> _Listed entries_:
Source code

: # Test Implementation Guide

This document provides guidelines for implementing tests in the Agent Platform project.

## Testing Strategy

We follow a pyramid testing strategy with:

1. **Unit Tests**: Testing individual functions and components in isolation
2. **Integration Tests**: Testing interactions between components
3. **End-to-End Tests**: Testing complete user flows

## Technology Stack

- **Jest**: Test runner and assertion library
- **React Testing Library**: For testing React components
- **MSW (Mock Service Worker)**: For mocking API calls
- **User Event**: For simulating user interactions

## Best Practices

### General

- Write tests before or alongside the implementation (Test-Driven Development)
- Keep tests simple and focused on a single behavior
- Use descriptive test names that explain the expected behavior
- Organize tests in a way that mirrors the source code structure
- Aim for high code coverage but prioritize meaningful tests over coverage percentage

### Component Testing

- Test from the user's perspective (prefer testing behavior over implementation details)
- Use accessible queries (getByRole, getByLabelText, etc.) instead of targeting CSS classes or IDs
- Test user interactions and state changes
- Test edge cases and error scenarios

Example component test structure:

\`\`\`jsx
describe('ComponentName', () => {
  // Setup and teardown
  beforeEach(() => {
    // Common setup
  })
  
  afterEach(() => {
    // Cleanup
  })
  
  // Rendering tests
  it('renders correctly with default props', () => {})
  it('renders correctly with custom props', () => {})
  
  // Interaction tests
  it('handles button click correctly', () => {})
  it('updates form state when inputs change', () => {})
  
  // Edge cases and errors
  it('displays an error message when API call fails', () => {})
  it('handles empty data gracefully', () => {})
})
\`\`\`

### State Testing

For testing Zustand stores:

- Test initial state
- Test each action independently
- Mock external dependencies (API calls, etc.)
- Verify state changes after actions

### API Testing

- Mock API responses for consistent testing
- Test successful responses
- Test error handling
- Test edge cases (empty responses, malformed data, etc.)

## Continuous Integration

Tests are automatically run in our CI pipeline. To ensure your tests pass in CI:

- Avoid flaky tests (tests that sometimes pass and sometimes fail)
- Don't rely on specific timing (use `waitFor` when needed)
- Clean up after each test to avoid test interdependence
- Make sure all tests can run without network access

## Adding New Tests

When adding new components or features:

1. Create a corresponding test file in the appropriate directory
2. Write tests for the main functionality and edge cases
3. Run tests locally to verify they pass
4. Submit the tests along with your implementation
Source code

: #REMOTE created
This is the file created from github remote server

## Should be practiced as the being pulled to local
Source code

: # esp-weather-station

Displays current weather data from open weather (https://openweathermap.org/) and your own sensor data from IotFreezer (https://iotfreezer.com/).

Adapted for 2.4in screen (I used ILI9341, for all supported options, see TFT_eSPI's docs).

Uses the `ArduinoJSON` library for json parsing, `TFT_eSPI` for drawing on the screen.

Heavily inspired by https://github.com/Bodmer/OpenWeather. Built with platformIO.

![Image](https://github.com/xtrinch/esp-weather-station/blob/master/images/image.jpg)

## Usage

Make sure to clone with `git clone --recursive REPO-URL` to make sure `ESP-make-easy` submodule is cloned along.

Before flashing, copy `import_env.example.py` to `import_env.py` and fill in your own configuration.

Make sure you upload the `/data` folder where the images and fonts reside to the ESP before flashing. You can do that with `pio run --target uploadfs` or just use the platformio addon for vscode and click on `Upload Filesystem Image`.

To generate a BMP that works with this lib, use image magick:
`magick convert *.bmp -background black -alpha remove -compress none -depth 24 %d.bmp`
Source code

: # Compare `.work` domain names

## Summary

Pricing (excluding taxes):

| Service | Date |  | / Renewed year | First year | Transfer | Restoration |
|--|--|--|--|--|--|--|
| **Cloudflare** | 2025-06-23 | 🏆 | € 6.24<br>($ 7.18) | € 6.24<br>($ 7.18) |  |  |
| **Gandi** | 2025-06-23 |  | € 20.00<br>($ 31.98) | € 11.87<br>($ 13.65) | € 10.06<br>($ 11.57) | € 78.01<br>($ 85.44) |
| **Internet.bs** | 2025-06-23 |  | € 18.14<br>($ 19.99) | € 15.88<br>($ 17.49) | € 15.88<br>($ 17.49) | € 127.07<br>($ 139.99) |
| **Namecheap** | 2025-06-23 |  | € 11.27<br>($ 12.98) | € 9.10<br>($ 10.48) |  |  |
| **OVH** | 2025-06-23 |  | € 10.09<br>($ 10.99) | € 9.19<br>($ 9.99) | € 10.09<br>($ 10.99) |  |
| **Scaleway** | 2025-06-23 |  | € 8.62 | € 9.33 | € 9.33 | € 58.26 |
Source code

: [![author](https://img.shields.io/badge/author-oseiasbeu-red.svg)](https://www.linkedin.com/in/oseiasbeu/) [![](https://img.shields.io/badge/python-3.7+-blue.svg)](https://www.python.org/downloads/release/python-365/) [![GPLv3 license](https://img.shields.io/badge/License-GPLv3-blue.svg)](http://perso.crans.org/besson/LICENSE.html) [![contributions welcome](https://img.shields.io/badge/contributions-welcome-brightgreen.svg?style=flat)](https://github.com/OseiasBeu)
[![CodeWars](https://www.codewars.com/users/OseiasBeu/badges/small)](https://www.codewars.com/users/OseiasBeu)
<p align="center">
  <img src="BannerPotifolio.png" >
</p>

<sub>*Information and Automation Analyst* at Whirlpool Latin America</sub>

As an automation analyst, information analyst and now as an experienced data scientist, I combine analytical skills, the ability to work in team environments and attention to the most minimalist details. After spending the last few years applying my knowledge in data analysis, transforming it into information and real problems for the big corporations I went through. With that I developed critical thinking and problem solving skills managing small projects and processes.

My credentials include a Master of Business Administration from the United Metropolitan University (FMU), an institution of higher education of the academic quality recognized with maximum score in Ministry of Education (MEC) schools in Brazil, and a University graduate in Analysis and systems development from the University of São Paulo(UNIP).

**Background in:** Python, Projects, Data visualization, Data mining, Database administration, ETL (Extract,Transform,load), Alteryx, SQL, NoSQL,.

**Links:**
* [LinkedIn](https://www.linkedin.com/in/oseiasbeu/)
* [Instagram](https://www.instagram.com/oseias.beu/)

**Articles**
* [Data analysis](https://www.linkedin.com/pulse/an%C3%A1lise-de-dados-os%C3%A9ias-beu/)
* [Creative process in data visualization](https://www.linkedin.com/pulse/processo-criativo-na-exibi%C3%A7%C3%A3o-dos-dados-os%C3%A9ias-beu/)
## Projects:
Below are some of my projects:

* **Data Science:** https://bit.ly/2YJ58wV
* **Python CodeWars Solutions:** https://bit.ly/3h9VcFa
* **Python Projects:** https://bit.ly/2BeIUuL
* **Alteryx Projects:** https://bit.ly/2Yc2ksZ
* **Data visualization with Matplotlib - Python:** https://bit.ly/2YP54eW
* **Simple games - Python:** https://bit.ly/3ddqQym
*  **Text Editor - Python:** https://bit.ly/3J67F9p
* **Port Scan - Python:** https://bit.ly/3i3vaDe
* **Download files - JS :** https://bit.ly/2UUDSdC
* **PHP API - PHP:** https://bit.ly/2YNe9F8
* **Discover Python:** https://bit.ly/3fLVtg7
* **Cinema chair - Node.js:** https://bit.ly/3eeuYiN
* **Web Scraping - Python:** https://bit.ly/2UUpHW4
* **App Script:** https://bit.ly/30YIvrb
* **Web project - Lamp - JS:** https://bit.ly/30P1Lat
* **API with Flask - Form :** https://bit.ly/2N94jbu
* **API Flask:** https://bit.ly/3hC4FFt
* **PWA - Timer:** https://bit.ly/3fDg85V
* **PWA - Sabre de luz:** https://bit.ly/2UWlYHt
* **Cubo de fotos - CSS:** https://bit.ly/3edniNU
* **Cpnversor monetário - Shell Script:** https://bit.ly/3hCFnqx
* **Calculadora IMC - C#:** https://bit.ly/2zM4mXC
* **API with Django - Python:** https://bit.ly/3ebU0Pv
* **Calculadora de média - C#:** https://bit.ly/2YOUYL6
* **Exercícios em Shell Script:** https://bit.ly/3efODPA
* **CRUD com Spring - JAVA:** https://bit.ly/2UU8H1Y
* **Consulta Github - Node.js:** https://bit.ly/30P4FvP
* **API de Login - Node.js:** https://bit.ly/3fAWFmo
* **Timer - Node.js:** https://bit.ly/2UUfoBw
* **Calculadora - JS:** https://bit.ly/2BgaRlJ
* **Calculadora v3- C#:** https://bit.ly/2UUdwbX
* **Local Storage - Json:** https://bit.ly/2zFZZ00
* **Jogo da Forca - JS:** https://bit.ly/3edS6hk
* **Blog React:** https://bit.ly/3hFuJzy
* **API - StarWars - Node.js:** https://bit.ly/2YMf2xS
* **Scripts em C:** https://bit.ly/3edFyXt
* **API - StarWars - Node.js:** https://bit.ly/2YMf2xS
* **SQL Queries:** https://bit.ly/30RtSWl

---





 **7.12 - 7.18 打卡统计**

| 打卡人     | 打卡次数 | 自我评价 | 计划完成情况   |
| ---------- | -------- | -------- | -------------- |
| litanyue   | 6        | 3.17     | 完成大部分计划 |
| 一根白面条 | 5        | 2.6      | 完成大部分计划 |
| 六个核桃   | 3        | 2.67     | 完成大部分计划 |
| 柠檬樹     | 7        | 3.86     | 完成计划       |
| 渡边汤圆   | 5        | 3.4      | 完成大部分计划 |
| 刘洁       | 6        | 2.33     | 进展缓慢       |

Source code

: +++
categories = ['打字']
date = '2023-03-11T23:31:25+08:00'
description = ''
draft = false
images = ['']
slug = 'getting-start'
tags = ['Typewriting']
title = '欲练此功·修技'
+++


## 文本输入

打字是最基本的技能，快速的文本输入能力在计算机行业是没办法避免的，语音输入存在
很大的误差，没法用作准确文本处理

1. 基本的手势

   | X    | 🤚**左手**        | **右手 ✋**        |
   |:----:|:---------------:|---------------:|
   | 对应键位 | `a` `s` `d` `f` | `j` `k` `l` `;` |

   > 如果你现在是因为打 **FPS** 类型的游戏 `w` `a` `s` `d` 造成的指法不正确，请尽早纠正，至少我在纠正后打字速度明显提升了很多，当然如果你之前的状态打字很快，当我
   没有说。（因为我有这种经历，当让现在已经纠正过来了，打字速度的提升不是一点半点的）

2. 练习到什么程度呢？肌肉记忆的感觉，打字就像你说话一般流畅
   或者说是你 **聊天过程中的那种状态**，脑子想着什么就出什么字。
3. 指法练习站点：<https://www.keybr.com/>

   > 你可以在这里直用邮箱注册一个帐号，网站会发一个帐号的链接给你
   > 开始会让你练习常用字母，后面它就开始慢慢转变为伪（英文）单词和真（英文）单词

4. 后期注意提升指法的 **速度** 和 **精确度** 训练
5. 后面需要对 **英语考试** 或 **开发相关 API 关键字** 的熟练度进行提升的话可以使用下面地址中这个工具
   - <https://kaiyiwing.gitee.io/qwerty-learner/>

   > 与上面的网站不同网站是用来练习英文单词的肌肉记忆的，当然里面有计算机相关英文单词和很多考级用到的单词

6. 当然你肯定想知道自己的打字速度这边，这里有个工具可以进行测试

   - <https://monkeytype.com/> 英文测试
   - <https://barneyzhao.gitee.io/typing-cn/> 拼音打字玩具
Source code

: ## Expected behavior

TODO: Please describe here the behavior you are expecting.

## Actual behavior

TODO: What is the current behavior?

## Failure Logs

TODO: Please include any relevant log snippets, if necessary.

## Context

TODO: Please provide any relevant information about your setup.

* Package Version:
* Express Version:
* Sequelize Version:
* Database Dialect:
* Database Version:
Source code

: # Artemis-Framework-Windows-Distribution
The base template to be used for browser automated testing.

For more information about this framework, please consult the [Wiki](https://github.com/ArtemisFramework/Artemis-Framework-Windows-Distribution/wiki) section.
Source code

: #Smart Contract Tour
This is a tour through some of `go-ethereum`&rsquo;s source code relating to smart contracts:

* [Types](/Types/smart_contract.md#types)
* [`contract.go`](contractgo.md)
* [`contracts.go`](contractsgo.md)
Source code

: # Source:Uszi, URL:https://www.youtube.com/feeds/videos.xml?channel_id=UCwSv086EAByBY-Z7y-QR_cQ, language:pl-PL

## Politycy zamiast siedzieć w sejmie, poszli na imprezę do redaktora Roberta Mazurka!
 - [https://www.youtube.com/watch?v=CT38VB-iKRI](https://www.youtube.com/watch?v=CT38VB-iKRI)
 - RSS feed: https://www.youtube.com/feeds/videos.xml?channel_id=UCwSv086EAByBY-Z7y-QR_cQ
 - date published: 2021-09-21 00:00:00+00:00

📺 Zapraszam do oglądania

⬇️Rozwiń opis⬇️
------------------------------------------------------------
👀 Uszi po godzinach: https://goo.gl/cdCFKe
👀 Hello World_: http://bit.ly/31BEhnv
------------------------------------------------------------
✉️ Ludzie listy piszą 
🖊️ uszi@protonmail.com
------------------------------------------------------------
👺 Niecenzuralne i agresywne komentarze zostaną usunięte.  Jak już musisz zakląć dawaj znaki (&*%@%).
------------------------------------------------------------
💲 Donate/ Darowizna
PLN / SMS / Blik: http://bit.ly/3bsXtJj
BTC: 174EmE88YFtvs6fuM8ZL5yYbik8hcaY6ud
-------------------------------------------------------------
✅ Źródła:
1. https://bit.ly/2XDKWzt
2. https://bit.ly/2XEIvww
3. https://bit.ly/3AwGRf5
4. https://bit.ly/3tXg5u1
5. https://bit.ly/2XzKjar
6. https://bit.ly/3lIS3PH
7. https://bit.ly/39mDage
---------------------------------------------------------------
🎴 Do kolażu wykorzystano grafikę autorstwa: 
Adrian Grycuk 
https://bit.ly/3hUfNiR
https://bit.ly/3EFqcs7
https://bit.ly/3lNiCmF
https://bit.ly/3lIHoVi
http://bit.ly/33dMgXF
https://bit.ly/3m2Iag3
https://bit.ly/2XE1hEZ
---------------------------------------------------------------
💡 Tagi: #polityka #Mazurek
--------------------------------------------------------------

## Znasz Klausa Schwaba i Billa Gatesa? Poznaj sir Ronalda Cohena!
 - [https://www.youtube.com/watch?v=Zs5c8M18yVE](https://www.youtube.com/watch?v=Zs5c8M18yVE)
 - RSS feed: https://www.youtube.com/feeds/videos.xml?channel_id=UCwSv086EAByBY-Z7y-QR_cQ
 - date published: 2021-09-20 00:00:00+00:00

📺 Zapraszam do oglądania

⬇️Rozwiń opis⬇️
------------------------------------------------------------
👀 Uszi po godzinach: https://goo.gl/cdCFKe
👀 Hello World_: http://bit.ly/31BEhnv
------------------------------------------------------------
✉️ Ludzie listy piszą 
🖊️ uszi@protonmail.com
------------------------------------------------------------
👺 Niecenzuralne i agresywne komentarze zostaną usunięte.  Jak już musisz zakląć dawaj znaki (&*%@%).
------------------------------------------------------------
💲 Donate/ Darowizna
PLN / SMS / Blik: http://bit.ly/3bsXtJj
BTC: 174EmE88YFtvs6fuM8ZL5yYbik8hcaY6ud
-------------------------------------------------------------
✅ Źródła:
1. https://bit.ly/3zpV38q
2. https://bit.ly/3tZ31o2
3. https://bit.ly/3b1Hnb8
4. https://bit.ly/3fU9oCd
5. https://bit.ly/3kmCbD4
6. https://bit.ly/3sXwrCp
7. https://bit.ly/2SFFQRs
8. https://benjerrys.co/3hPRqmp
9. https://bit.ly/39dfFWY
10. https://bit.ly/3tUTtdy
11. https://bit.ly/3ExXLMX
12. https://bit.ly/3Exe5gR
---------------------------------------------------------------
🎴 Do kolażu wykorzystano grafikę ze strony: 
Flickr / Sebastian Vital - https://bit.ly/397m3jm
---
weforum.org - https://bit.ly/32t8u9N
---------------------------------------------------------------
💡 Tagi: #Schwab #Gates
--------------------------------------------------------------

> _To do_: A verbatim transcription is needed of the lines above, starting at the line with "- Write tests" and ending at the line with "### Component Testing", both included, and of nothing else.

> _The completed task_:
- Write tests before or alongside the implementation (Test-Driven Development)
- Keep tests simple and focused on a single behavior
- Use descriptive test names that explain the expected behavior
- Organize tests in a way that mirrors the source code structure
- Aim for high code coverage but prioritize meaningful tests over coverage percentage

### Component Testing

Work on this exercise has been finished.